• **About this exercise**:
Could you repeat the listing below exactly while leaving its pictures behind?

• **Supplied records**:
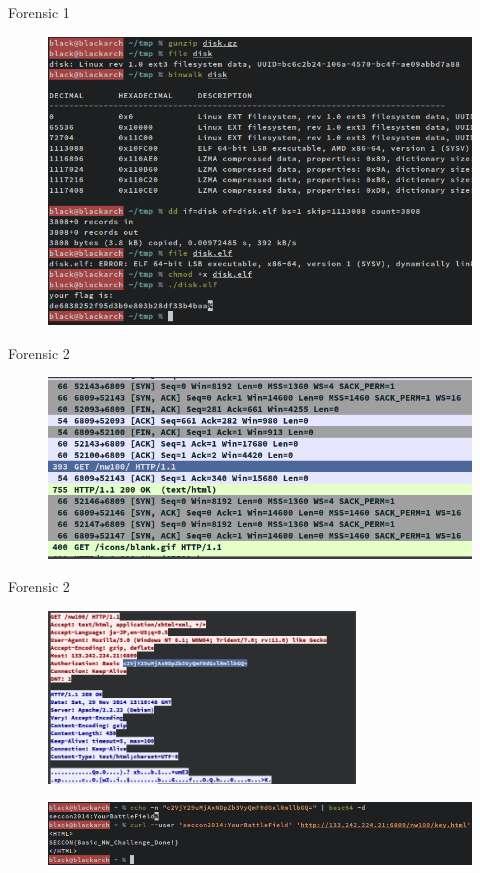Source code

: \documentclass[compress]{beamer}
\begin{document}
\begin{frame}{Forensic 1}
	\begin{figure}
		\centering
		\includegraphics[width=\textwidth]{images/f1.png}
	\end{figure}
\end{frame}

\begin{frame}{Forensic 2}
	\begin{figure}
		\centering
		\includegraphics[width=\linewidth]{images/f21.png}
	\end{figure}
\end{frame}

\begin{frame}{Forensic 2}
	\begin{figure}
		\centering
		\includegraphics[width=\textwidth,height=1.8in]{images/f22.png}
	\end{figure}
	\begin{figure}
		\centering
		\includegraphics[width=\textwidth]{images/f23.png}
	\end{figure}    
\end{frame}
\end{document}
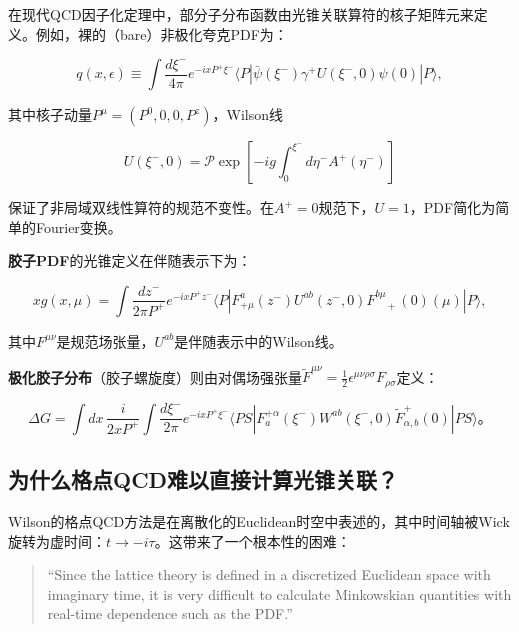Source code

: \documentclass[12pt,a4paper]{ctexart}
\theoremstyle{definition}
\begin{document}
在现代QCD因子化定理中\cite{Izubuchi2018}，部分子分布函数由光锥关联算符的核子矩阵元来定义。例如，裸的（bare）非极化夸克PDF为\cite{Izubuchi2018}：

\begin{equation}
q(x, \epsilon) \equiv \int \frac{d\xi^-}{4\pi} e^{-ixP^+\xi^-} \langle P| \bar{\psi}(\xi^-) \gamma^+ U(\xi^-, 0) \psi(0) |P\rangle,
\label{eq:lightcone_quark_pdf}
\end{equation}

其中核子动量$P^\mu = (P^0, 0, 0, P^z)$，Wilson线

\begin{equation}
U(\xi^-, 0) = \mathcal{P} \exp\left[-ig \int_0^{\xi^-} d\eta^- A^+(\eta^-)\right]
\label{eq:wilson_line}
\end{equation}

保证了非局域双线性算符的规范不变性。在$A^+ = 0$规范下，$U = 1$，PDF简化为简单的Fourier变换。

\textbf{胶子PDF}的光锥定义在伴随表示下为\cite{Chen2025gluon}：

\begin{equation}
xg(x, \mu) = \int \frac{dz^-}{2\pi P^+} e^{-ixP^+z^-} \langle P| F^a_{+\mu}(z^-) U^{ab}(z^-, 0) F^{b\mu}_{\phantom{b\mu}+}(0)(\mu) |P\rangle,
\label{eq:lightcone_gluon_pdf}
\end{equation}

其中$F^{\mu\nu}$是规范场张量，$U^{ab}$是伴随表示中的Wilson线。

\textbf{极化胶子分布}（胶子螺旋度）则由对偶场强张量$\tilde{F}^{\mu\nu} = \frac{1}{2}\epsilon^{\mu\nu\rho\sigma}F_{\rho\sigma}$定义\cite{Egerer2022}：

\begin{equation}
\Delta G = \int dx\, \frac{i}{2xP^+} \int \frac{d\xi^-}{2\pi} e^{-ixP^+\xi^-} \langle PS| F^{+\alpha}_a(\xi^-) W^{ab}(\xi^-, 0) \tilde{F}^+_{\alpha,b}(0) |PS\rangle。
\label{eq:DeltaG_lightcone}
\end{equation}

\subsection{为什么格点QCD难以直接计算光锥关联？}

Wilson的格点QCD方法\cite{Ji2013Euclidean}是在离散化的Euclidean时空中表述的，其中时间轴被Wick旋转为虚时间：$t \to -i\tau$。这带来了一个根本性的困难：

\begin{quote}
``Since the lattice theory is defined in a discretized Euclidean space with imaginary time, it is very difficult to calculate Minkowskian quantities with real-time dependence such as the PDF.''\cite{Izubuchi2018}
\end{quote}
\end{document}
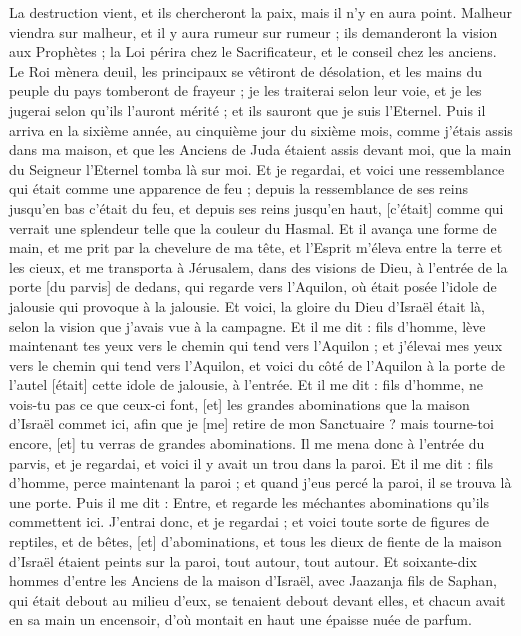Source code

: \begin{multicols}{2}
La destruction vient, et ils chercheront la paix, mais il n'y en aura point.
Malheur viendra sur malheur, et il y aura rumeur sur rumeur ; ils demanderont la vision aux Prophètes ; la Loi périra chez le Sacrificateur, et le conseil chez les anciens.
Le Roi mènera deuil, les principaux se vêtiront de désolation, et les mains du peuple du pays tomberont de frayeur ; je les traiterai selon leur voie, et je les jugerai selon qu'ils l'auront mérité ; et ils sauront que je suis l'Eternel.
\VerseOne{}Puis il arriva en la sixième année, au cinquième jour du sixième mois, comme j'étais assis dans ma maison, et que les Anciens de Juda étaient assis devant moi, que la main du Seigneur l'Eternel tomba là sur moi.
Et je regardai, et voici une ressemblance qui était comme une apparence de feu ; depuis la ressemblance de ses reins jusqu'en bas c'était du feu, et depuis ses reins jusqu'en haut, [c'était] comme qui verrait une splendeur telle que la couleur du Hasmal.
Et il avança une forme de main, et me prit par la chevelure de ma tête, et l'Esprit m'éleva entre la terre et les cieux, et me transporta à Jérusalem, dans des visions de Dieu, à l'entrée de la porte [du parvis] de dedans, qui regarde vers l'Aquilon, où était posée l'idole de jalousie qui provoque à la jalousie.
Et voici, la gloire du Dieu d'Israël était là, selon la vision que j'avais vue à la campagne.
Et il me dit : fils d'homme, lève maintenant tes yeux vers le chemin qui tend vers l'Aquilon ; et j'élevai mes yeux vers le chemin qui tend vers l'Aquilon, et voici du côté de l'Aquilon à la porte de l'autel [était] cette idole de jalousie, à l'entrée.
Et il me dit : fils d'homme, ne vois-tu pas ce que ceux-ci font, [et] les grandes abominations que la maison d'Israël commet ici, afin que je [me] retire de mon Sanctuaire ? mais tourne-toi encore, [et] tu verras de grandes abominations.
Il me mena donc à l'entrée du parvis, et je regardai, et voici il y avait un trou dans la paroi.
Et il me dit : fils d'homme, perce maintenant la paroi ; et quand j'eus percé la paroi, il se trouva là une porte.
Puis il me dit : Entre, et regarde les méchantes abominations qu'ils commettent ici.
J'entrai donc, et je regardai ; et voici toute sorte de figures de reptiles, et de bêtes, [et] d'abominations, et tous les dieux de fiente de la maison d'Israël étaient peints sur la paroi, tout autour, tout autour.
Et soixante-dix hommes d'entre les Anciens de la maison d'Israël, avec Jaazanja fils de Saphan, qui était debout au milieu d'eux, se tenaient debout devant elles, et chacun avait en sa main un encensoir, d'où montait en haut une épaisse nuée de parfum.

\end{multicols}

• **The completed task**:
Source code

: \documentclass[compress]{beamer}
\begin{document}
\begin{frame}{Forensic 1}
	\begin{figure}
		\centering
		\includegraphics[width=\textwidth]{images/f1.png}
	\end{figure}
\end{frame}

\begin{frame}{Forensic 2}
	\begin{figure}
		\centering
		\includegraphics[width=\linewidth]{images/f21.png}
	\end{figure}
\end{frame}

\begin{frame}{Forensic 2}
	\begin{figure}
		\centering
		\includegraphics[width=\textwidth,height=1.8in]{images/f22.png}
	\end{figure}
	\begin{figure}
		\centering
		\includegraphics[width=\textwidth]{images/f23.png}
	\end{figure}    
\end{frame}
\end{document}
Source code

: \documentclass[12pt,a4paper]{ctexart}
\theoremstyle{definition}
\begin{document}
在现代QCD因子化定理中\cite{Izubuchi2018}，部分子分布函数由光锥关联算符的核子矩阵元来定义。例如，裸的（bare）非极化夸克PDF为\cite{Izubuchi2018}：

\begin{equation}
q(x, \epsilon) \equiv \int \frac{d\xi^-}{4\pi} e^{-ixP^+\xi^-} \langle P| \bar{\psi}(\xi^-) \gamma^+ U(\xi^-, 0) \psi(0) |P\rangle,
\label{eq:lightcone_quark_pdf}
\end{equation}

其中核子动量$P^\mu = (P^0, 0, 0, P^z)$，Wilson线

\begin{equation}
U(\xi^-, 0) = \mathcal{P} \exp\left[-ig \int_0^{\xi^-} d\eta^- A^+(\eta^-)\right]
\label{eq:wilson_line}
\end{equation}

保证了非局域双线性算符的规范不变性。在$A^+ = 0$规范下，$U = 1$，PDF简化为简单的Fourier变换。

\textbf{胶子PDF}的光锥定义在伴随表示下为\cite{Chen2025gluon}：

\begin{equation}
xg(x, \mu) = \int \frac{dz^-}{2\pi P^+} e^{-ixP^+z^-} \langle P| F^a_{+\mu}(z^-) U^{ab}(z^-, 0) F^{b\mu}_{\phantom{b\mu}+}(0)(\mu) |P\rangle,
\label{eq:lightcone_gluon_pdf}
\end{equation}

其中$F^{\mu\nu}$是规范场张量，$U^{ab}$是伴随表示中的Wilson线。

\textbf{极化胶子分布}（胶子螺旋度）则由对偶场强张量$\tilde{F}^{\mu\nu} = \frac{1}{2}\epsilon^{\mu\nu\rho\sigma}F_{\rho\sigma}$定义\cite{Egerer2022}：

\begin{equation}
\Delta G = \int dx\, \frac{i}{2xP^+} \int \frac{d\xi^-}{2\pi} e^{-ixP^+\xi^-} \langle PS| F^{+\alpha}_a(\xi^-) W^{ab}(\xi^-, 0) \tilde{F}^+_{\alpha,b}(0) |PS\rangle。
\label{eq:DeltaG_lightcone}
\end{equation}

\subsection{为什么格点QCD难以直接计算光锥关联？}

Wilson的格点QCD方法\cite{Ji2013Euclidean}是在离散化的Euclidean时空中表述的，其中时间轴被Wick旋转为虚时间：$t \to -i\tau$。这带来了一个根本性的困难：

\begin{quote}
``Since the lattice theory is defined in a discretized Euclidean space with imaginary time, it is very difficult to calculate Minkowskian quantities with real-time dependence such as the PDF.''\cite{Izubuchi2018}
\end{quote}
\end{document}
Source code

: \begin{multicols}{2}
La destruction vient, et ils chercheront la paix, mais il n'y en aura point.
Malheur viendra sur malheur, et il y aura rumeur sur rumeur ; ils demanderont la vision aux Prophètes ; la Loi périra chez le Sacrificateur, et le conseil chez les anciens.
Le Roi mènera deuil, les principaux se vêtiront de désolation, et les mains du peuple du pays tomberont de frayeur ; je les traiterai selon leur voie, et je les jugerai selon qu'ils l'auront mérité ; et ils sauront que je suis l'Eternel.
\VerseOne{}Puis il arriva en la sixième année, au cinquième jour du sixième mois, comme j'étais assis dans ma maison, et que les Anciens de Juda étaient assis devant moi, que la main du Seigneur l'Eternel tomba là sur moi.
Et je regardai, et voici une ressemblance qui était comme une apparence de feu ; depuis la ressemblance de ses reins jusqu'en bas c'était du feu, et depuis ses reins jusqu'en haut, [c'était] comme qui verrait une splendeur telle que la couleur du Hasmal.
Et il avança une forme de main, et me prit par la chevelure de ma tête, et l'Esprit m'éleva entre la terre et les cieux, et me transporta à Jérusalem, dans des visions de Dieu, à l'entrée de la porte [du parvis] de dedans, qui regarde vers l'Aquilon, où était posée l'idole de jalousie qui provoque à la jalousie.
Et voici, la gloire du Dieu d'Israël était là, selon la vision que j'avais vue à la campagne.
Et il me dit : fils d'homme, lève maintenant tes yeux vers le chemin qui tend vers l'Aquilon ; et j'élevai mes yeux vers le chemin qui tend vers l'Aquilon, et voici du côté de l'Aquilon à la porte de l'autel [était] cette idole de jalousie, à l'entrée.
Et il me dit : fils d'homme, ne vois-tu pas ce que ceux-ci font, [et] les grandes abominations que la maison d'Israël commet ici, afin que je [me] retire de mon Sanctuaire ? mais tourne-toi encore, [et] tu verras de grandes abominations.
Il me mena donc à l'entrée du parvis, et je regardai, et voici il y avait un trou dans la paroi.
Et il me dit : fils d'homme, perce maintenant la paroi ; et quand j'eus percé la paroi, il se trouva là une porte.
Puis il me dit : Entre, et regarde les méchantes abominations qu'ils commettent ici.
J'entrai donc, et je regardai ; et voici toute sorte de figures de reptiles, et de bêtes, [et] d'abominations, et tous les dieux de fiente de la maison d'Israël étaient peints sur la paroi, tout autour, tout autour.
Et soixante-dix hommes d'entre les Anciens de la maison d'Israël, avec Jaazanja fils de Saphan, qui était debout au milieu d'eux, se tenaient debout devant elles, et chacun avait en sa main un encensoir, d'où montait en haut une épaisse nuée de parfum.

\end{multicols}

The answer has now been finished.